Potremmo interpretare il coraggio proprio così, come la difesa ad oltranza della cittadella assediata! Purtroppo di atteggiamenti simili se ne vedono tanti, in tanti campi: dalla politica, all’economia, ma anche nella vita familiare, nelle comunità parrocchiali, nelle associazioni!Il coraggio di chi resiste ad oltranza, come il soldato giapponese nella foresta ritrovato dopo anni e anni dalla fine della guerra, potrebbe essere ottusità! Potrebbe essere che noi rifiutiamo la modernità perché troppo complessa, non perché la giudichiamo sbagliata!

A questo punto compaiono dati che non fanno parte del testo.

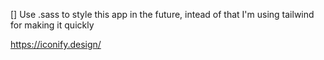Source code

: [] Use .sass to style this app in the future, intead of that I'm using tailwind for making it quickly


https://iconify.design/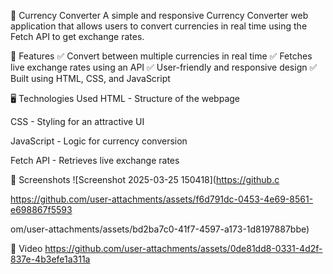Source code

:💱 Currency Converter
A simple and responsive Currency Converter web application that allows users to convert currencies in real time using the Fetch API to get exchange rates.

🚀 Features
✅ Convert between multiple currencies in real time
✅ Fetches live exchange rates using an API
✅ User-friendly and responsive design
✅ Built using HTML, CSS, and JavaScript

🖥️ Technologies Used
HTML - Structure of the webpage

CSS - Styling for an attractive UI

JavaScript - Logic for currency conversion

Fetch API - Retrieves live exchange rates

📸 Screenshots
![Screenshot 2025-03-25 150418](https://github.c

https://github.com/user-attachments/assets/f6d791dc-0453-4e69-8561-e698867f5593

om/user-attachments/assets/bd2ba7c0-41f7-4597-a173-1d8197887bbe)

📸 Video
https://github.com/user-attachments/assets/0de81dd8-0331-4d2f-837e-4b3efe1a311a


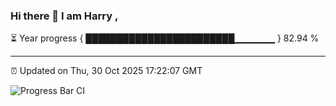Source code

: ### Hi there 👋 I am Harry , 

⏳ Year progress { ████████████████████████▁▁▁▁▁▁ } 82.94 %

---

⏰ Updated on Thu, 30 Oct 2025 17:22:07 GMT

![Progress Bar CI](https://github.com/duykhang68/duykhang68/workflows/Progress%20Bar%20CI/badge.svg)
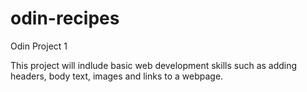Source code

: # odin-recipes
Odin Project 1

This project will indlude basic web development skills such as adding headers, body text, images and links to a webpage.
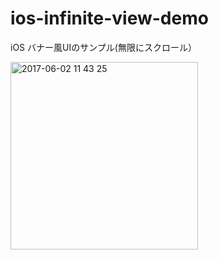# ios-infinite-view-demo
iOS バナー風UIのサンプル(無限にスクロール）

<img width="300" alt="2017-06-02 11 43 25" src="https://cloud.githubusercontent.com/assets/9479568/26708753/bbbcfcf4-4788-11e7-8ec0-208b0cb1977a.png">
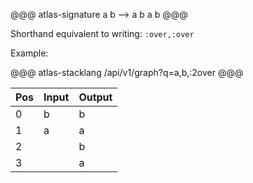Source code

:@@@ atlas-signature
a
b
-->
a
b
a
b
@@@

Shorthand equivalent to writing: `:over,:over`

Example:

@@@ atlas-stacklang
/api/v1/graph?q=a,b,:2over
@@@

<table><thead><th>Pos</th><th>Input</th><th>Output</th></thead><tbody><tr>
<td>0</td>
<td>b</td>
<td>b</td>
</tr><tr>
<td>1</td>
<td>a</td>
<td>a</td>
</tr><tr>
<td>2</td>
<td></td>
<td>b</td>
</tr><tr>
<td>3</td>
<td></td>
<td>a</td>
</tr></tbody></table>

La parola coraggio letteralmente significa aver cuore e il cuore ( lo diceva Giancarlo Lombardi che oltre ad essere stato capo scout ha provato a mettere un po’ di coraggio quando fu ministro dell’istruzione) sta a metà strada tra la testa e la pancia! Sta a metà tra il nostro istinto, la nostra visceralità, reattività, ribellismo, e la nostra razionalità, freddezza calcolatrice o analisi eternamente inconcludente. Il cuore sta in mezzo perché permette proprio di decidere, di mettere il cuore nella storia delle persone, nelle relazioni, affettive, nella fede, nell’ascolto dei nostri bisogni e nella volontà di uscire dal circuito autoreferenziale delle analisi raffinate! Il cuore ci fa scegliere! E scegliere, significa proprio mettersi dentro al fiume, giocarsela, con il rischio di prendere la corrente, sporcarsi!

Perché il coraggio e così importante? Perché in gioco c’è sempre quello che Fromm richiamava: l’avvio di una nuova storia, che inevitabilmente andando oltre il canone precedente implica il coraggio di una trasgressione creativa, o la fine della storia in un atto di supina obbedienza!  Per saper discernere questo crinale, non ci basta la pura fredda razionalità, né una visceralità ribellistica, ma ci vuole proprio il cuore. Ci vuole il coraggio!